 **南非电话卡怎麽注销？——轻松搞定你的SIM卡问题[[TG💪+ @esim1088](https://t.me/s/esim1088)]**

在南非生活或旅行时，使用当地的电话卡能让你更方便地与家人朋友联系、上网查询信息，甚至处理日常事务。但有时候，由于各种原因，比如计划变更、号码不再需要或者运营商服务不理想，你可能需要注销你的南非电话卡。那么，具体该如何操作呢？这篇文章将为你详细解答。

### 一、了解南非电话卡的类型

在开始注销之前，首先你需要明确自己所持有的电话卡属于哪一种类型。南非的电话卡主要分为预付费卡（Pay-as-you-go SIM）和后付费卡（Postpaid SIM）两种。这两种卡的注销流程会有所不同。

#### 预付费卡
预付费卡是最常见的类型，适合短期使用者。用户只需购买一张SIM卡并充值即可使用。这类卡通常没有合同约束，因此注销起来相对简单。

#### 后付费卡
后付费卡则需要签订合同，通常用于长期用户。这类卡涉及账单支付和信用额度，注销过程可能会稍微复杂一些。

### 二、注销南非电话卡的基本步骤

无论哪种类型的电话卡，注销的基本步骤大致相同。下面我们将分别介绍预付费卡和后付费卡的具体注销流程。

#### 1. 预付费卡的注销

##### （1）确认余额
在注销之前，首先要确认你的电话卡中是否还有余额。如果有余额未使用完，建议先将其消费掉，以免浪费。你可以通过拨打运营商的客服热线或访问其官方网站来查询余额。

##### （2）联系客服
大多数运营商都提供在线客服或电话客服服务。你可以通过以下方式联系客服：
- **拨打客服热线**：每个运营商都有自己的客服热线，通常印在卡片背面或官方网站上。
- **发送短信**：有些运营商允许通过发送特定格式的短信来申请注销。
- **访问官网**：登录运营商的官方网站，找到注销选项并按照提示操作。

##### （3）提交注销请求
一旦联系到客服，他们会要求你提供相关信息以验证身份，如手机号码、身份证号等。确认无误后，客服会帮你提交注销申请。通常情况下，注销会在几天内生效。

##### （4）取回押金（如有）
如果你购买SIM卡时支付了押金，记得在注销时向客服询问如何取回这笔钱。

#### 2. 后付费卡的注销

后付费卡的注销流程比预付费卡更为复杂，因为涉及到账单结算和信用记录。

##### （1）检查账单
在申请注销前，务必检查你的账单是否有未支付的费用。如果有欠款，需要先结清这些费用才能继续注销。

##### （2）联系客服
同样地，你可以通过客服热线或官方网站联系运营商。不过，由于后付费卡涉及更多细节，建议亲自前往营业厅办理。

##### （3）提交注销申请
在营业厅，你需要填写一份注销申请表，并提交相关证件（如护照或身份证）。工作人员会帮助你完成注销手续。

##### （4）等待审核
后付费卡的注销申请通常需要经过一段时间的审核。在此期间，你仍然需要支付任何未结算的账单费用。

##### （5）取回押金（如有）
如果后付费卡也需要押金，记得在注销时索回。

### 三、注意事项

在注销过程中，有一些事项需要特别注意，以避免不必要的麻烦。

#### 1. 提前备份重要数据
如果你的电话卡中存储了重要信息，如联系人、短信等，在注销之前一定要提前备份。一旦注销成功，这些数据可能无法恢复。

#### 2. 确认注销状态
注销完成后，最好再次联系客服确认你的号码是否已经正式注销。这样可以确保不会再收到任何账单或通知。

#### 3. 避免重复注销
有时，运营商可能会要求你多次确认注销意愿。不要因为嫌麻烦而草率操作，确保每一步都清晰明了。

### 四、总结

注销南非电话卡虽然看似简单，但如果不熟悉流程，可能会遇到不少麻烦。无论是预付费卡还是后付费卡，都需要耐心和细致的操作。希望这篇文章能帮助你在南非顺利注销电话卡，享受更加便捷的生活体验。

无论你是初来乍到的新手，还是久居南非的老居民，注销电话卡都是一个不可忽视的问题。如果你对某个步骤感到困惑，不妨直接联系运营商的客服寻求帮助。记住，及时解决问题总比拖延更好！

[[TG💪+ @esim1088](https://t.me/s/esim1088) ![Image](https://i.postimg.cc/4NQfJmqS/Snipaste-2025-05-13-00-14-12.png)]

————

__WHAT YOU ARE ASKED TO DO__:
Could you transcribe the entries above word for word, from the line with "在申请注销前，务必检查你的账" down to the line with "#### 2. 确认注销状态", keeping both?

__THE COMPLETED TASK__:
在申请注销前，务必检查你的账单是否有未支付的费用。如果有欠款，需要先结清这些费用才能继续注销。

##### （2）联系客服
同样地，你可以通过客服热线或官方网站联系运营商。不过，由于后付费卡涉及更多细节，建议亲自前往营业厅办理。

##### （3）提交注销申请
在营业厅，你需要填写一份注销申请表，并提交相关证件（如护照或身份证）。工作人员会帮助你完成注销手续。

##### （4）等待审核
后付费卡的注销申请通常需要经过一段时间的审核。在此期间，你仍然需要支付任何未结算的账单费用。

##### （5）取回押金（如有）
如果后付费卡也需要押金，记得在注销时索回。

### 三、注意事项

在注销过程中，有一些事项需要特别注意，以避免不必要的麻烦。

#### 1. 提前备份重要数据
如果你的电话卡中存储了重要信息，如联系人、短信等，在注销之前一定要提前备份。一旦注销成功，这些数据可能无法恢复。

#### 2. 确认注销状态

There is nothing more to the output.